Negli ultimi anni diversi studi hanno confermato l'effetto salutare dell'olio extravergine di oliva, in particolare, recenti ricerche hanno dimostrato il suo ruolo nella preservazione della memoria e  nel contrastare l’insorgenza dell’Alzheimer.

Nello studio in oggetto, i ricercatori hanno valutato l'effetto dell'assunzione di olio extravergine sull'insorgenza delle taupatie, patologie neurodegenerative causate da un anomalo metabolismo della proteina tau, causandone l'accumulo, che interferisce con le normali funzioni cognitive.

Un gruppo di topi è stato "modificato" per accumulare maggiori quantità di proteina tau e  quindi essere più incline alle taupatie: ai soggetti del gruppo di controllo è stato somministrato per 6 mesi un regime dietetico regolare, mentre al gruppo sperimentale lo stesso è stato arricchito con olio extravergine di oliva.

Al termine della sperimentazione, i topi del gruppo sperimentale hanno registrato risultati migliori nei test mnemonici e cognitivi; ancor più importante, tali soggetti evidenziavano circa il 60% in meno di depositi di proteina tau rispetto al gruppo di controllo.

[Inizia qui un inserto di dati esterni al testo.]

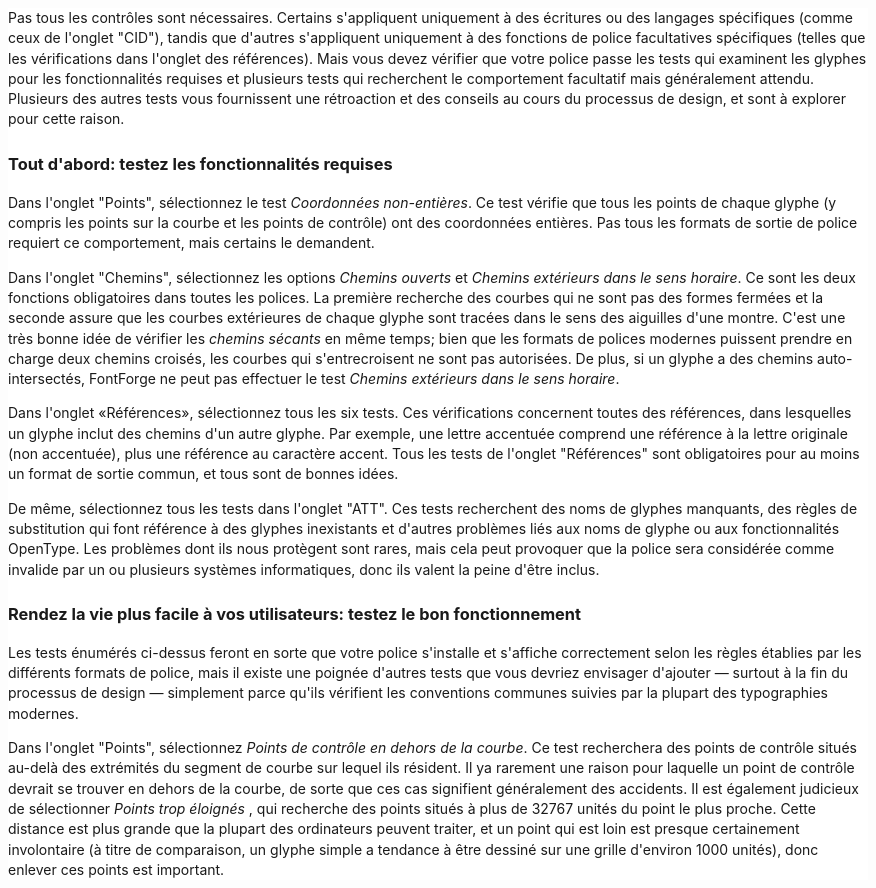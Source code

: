 Pas tous les contrôles sont nécessaires. Certains s'appliquent uniquement à des écritures ou des langages spécifiques (comme ceux de l'onglet "CID"), tandis que d'autres s'appliquent uniquement à des fonctions de police facultatives spécifiques (telles que les vérifications dans l'onglet des références). Mais vous devez vérifier que votre police passe les tests qui examinent les glyphes pour les fonctionnalités requises et plusieurs tests qui recherchent le comportement facultatif mais généralement attendu. Plusieurs des autres tests vous fournissent une rétroaction et des conseils au cours du processus de design, et sont à explorer pour cette raison.

### Tout d'abord: testez les fonctionnalités requises

Dans l'onglet "Points", sélectionnez le test <em>Coordonnées non-entières</em>. Ce test vérifie que tous les points de chaque glyphe (y compris les points sur la courbe et les points de contrôle) ont des coordonnées entières. Pas tous les formats de sortie de police requiert ce comportement, mais certains le demandent.

Dans l'onglet "Chemins", sélectionnez les options <em>Chemins ouverts</em> et <em>Chemins extérieurs dans le sens horaire</em>. Ce sont les deux fonctions obligatoires dans toutes les polices. La première recherche des courbes qui ne sont pas des formes fermées et la seconde assure que les courbes extérieures de chaque glyphe sont tracées dans le sens des aiguilles d'une montre. C'est une très bonne idée de vérifier les <em>chemins sécants</em> en même temps; bien que les formats de polices modernes puissent prendre en charge deux chemins croisés, les courbes qui s'entrecroisent ne sont pas autorisées. De plus, si un glyphe a des chemins auto-intersectés, FontForge ne peut pas effectuer le test <em>Chemins extérieurs dans le sens horaire</em>.

Dans l'onglet «Références», sélectionnez tous les six tests. Ces vérifications concernent toutes des références, dans lesquelles un glyphe inclut des chemins d'un autre glyphe. Par exemple, une lettre accentuée comprend une référence à la lettre originale (non accentuée), plus une référence au caractère accent. Tous les tests de l'onglet "Références" sont obligatoires pour au moins un format de sortie commun, et tous sont de bonnes idées.

De même, sélectionnez tous les tests dans l'onglet "ATT". Ces tests recherchent des noms de glyphes manquants, des règles de substitution qui font référence à des glyphes inexistants et d'autres problèmes liés aux noms de glyphe ou aux fonctionnalités OpenType. Les problèmes dont ils nous protègent sont rares, mais cela peut provoquer que la police sera considérée comme invalide par un ou plusieurs systèmes informatiques, donc ils valent la peine d'être inclus.

### Rendez la vie plus facile à vos utilisateurs: testez le bon fonctionnement

Les tests énumérés ci-dessus feront en sorte que votre police s'installe et s'affiche correctement selon les règles établies par les différents formats de police, mais il existe une poignée d'autres tests que vous devriez envisager d'ajouter &mdash; surtout à la fin du processus de design &mdash; simplement parce qu'ils vérifient les conventions communes suivies par la plupart des typographies modernes.

Dans l'onglet "Points", sélectionnez <em> Points de contrôle en dehors de la courbe</em>. Ce test recherchera des points de contrôle situés au-delà des extrémités du segment de courbe sur lequel ils résident. Il ya rarement une raison pour laquelle un point de contrôle devrait se trouver en dehors de la courbe, de sorte que ces cas signifient généralement des accidents. Il est également judicieux de sélectionner <em>Points trop éloignés </em>, qui recherche des points situés à plus de 32767 unités du point le plus proche. Cette distance est plus grande que la plupart des ordinateurs peuvent traiter, et un point qui est loin est presque certainement involontaire (à titre de comparaison, un glyphe simple a tendance à être dessiné sur une grille d'environ 1000 unités), donc enlever ces points est important.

Analisi successive hanno evidenziato anche un miglioramento della funzionalità sinaptica e della neuroplasticità in seguito ad assunzione di olio extravergine.

Secondo il dottor Domenico Praticò, nel team di ricerca, la consapevolezza che l'olio evo possa proteggere da diverse forme di demenza offre ai ricercatori l'opportunità di conoscere meglio i meccanismi con cui esso inflienza la salute del nostro cervello.